To test Turnitin’s crawlers, I uploaded the document containing the New York Times articles to my website a few months ago.  Google now matches many of the plagiarized phrases from Shoplifting to the New York Times articles on my website and some of the phrases to articles in the archives of the paper. Google also matches them to Shoplifting itself, which has been scanned into Google Books.

Turnitin fails to match the plagiarized phrases to any of these sources.  I e-mailed Turnitin’s help desk, essentially asking, “What’s going on?  Why can’t Turnitin find these things?”

A few hours later, a guy at Turnitin’s product support sent me a detailed answer that boils down to three basic points—the Internet is a big place and it takes our crawlers time to scan it; we can’t scan the New York Times because it requires a subscription; and, we can’t scan images of text like those used by Google Books.  In other words, our crawlers are puny compared to Google’s.

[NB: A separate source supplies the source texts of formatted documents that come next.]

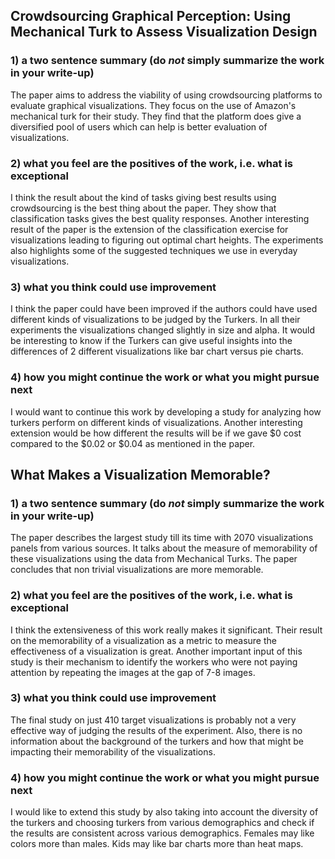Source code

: ## Crowdsourcing Graphical Perception: Using Mechanical Turk to Assess Visualization Design
### 1) a two sentence summary (do *not* simply summarize the work in your write-up)
The paper aims to address the viability of using crowdsourcing platforms to evaluate graphical visualizations. They focus on the use of Amazon's mechanical turk for their study. They find that the platform does give a diversified pool of users which can help is better evaluation of visualizations.

### 2) what you feel are the positives of the work, i.e. what is exceptional
I think the result about the kind of tasks giving best results using crowdsourcing is the best thing about the paper. They show that classification tasks gives the best quality responses. Another interesting result of the paper is the extension of the classification exercise for visualizations leading to figuring out optimal chart heights. The experiments also highlights some of the suggested techniques we use in everyday visualizations.  

### 3) what you think could use improvement
I think the paper could have been improved if the authors could have used different kinds of visualizations to be judged by the Turkers. In all their experiments the visualizations changed slightly in size and alpha. It would be interesting to know if the Turkers can give useful insights into the differences of 2 different visualizations like bar chart versus pie charts. 

### 4) how you might continue the work or what you might pursue next
I would want to continue this work by developing a study for analyzing how turkers perform on different kinds of visualizations. Another interesting extension would be how different the results will be if we gave $0 cost compared to the $0.02 or $0.04 as mentioned in the paper.

## What Makes a Visualization Memorable?
### 1) a two sentence summary (do *not* simply summarize the work in your write-up)
The paper describes the largest study till its time with 2070 visualizations panels from various sources. It talks about the measure of memorability of these visualizations using the data from Mechanical Turks. The paper concludes that non trivial visualizations are more memorable. 

### 2) what you feel are the positives of the work, i.e. what is exceptional
I think the extensiveness of this work really makes it significant. Their result on the memorability of a visualization as a metric to measure the effectiveness of a visualization is great. Another important input of this study is their mechanism to identify the workers who were not paying attention by repeating the images at the gap of 7-8 images. 

### 3) what you think could use improvement
The final study on just 410 target visualizations is probably not a very effective way of judging the results of the experiment. Also, there is no information about the background of the turkers and how that might be impacting their memorability of the visualizations. 

### 4) how you might continue the work or what you might pursue next
I would like to extend this study by also taking into account the diversity of the turkers and choosing turkers from various demographics and check if the results are consistent across various demographics. Females may like colors more than males. Kids may like bar charts more than heat maps.

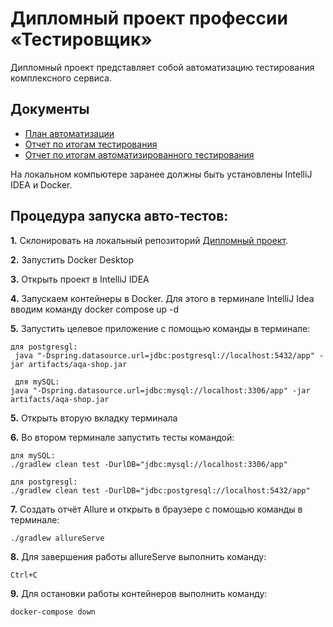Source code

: # Дипломный проект профессии «Тестировщик»

Дипломный проект представляет собой автоматизацию тестирования комплексного сервиса.

## Документы
* [План автоматизации](https://github.com/Liebenfels-18/diploma_QA_Yarych/blob/master/Plan.md)
* [Отчет по итогам тестирования](https://github.com/Liebenfels-18/diploma_QA_Yarych/blob/master/Report.md)
* [Отчет по итогам автоматизированного тестирования](https://github.com/Liebenfels-18/diploma_QA_Yarych/blob/master/Summary.md)

На локальном компьютере заранее должны быть установлены IntelliJ IDEA и Docker.

## Процедура запуска авто-тестов:

**1.** Склонировать на локальный репозиторий [Дипломный проект](https://github.com/Liebenfels-18/diploma_QA_Yarych).

**2.** Запустить Docker Desktop

**3.** Открыть проект в IntelliJ IDEA

**4.** Запускаем контейнеры в Docker. Для этого в терминале IntelliJ Idea вводим команду docker compose up -d

**5.** Запустить целевое приложение с помощью команды в терминале:

    для postgresgl:
     java "-Dspring.datasource.url=jdbc:postgresql://localhost:5432/app" -jar artifacts/aqa-shop.jar

     для mySQL: 
    java "-Dspring.datasource.url=jdbc:mysql://localhost:3306/app" -jar artifacts/aqa-shop.jar 

**5.** Открыть вторую вкладку терминала

**6.** Во втором терминале запустить тесты командой:

    для mySQL:
    ./gradlew clean test -DurlDB="jdbc:mysql://localhost:3306/app"

    для postgresgl: 
    ./gradlew clean test -DurlDB="jdbc:postgresql://localhost:5432/app"

**7.** Создать отчёт Allure и открыть в браузере с помощью команды в терминале:

    ./gradlew allureServe

**8.** Для завершения работы allureServe выполнить команду:

    Ctrl+C

**9.** Для остановки работы контейнеров выполнить команду:

    docker-compose down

I decided to give Turnitin a little help, so I submitted the document containing the New York Times articles as a student paper, causing the file to be catalogued in Turnitin’s library of student papers.  This enabled Turnitin to find the file and then to compare Shoplifting with the New York Times articles.  It produced an originality report that highlighted matched phrases and concluded that 25 percent of the phrases of Shoplifting were very similar to those of the newspaper articles. (Here is the document that highlights the matching phrases.)

Nearly all the passages highlighted by TurnItIn are also highlighted by me.  However, I highlight a few more because my algorithm—embedded in my brain—casts a wider net than the one used by Turnitin.  However, the differences are relatively minor—they both present compelling evidence that Shoplifting is an example of Wordlifting.

But Turnitin needed my help to find the original sources of the plagiarized phrases, making it a poor substitute for instructors who are willing to “spend hours on Google searching for unusual wording.”  It needs the help of instructors who are willing to investigate suspicious papers; otherwise, greater reliance on Turnitin could lead to more plagiarism.

There are other ways that instructors may change their behavior if they believe that anti-plagiarism software insures them against the risk that their students are plagiarizing.  Economists give a fancy name for changes in behavior induced by insurance—it’s called moral hazard.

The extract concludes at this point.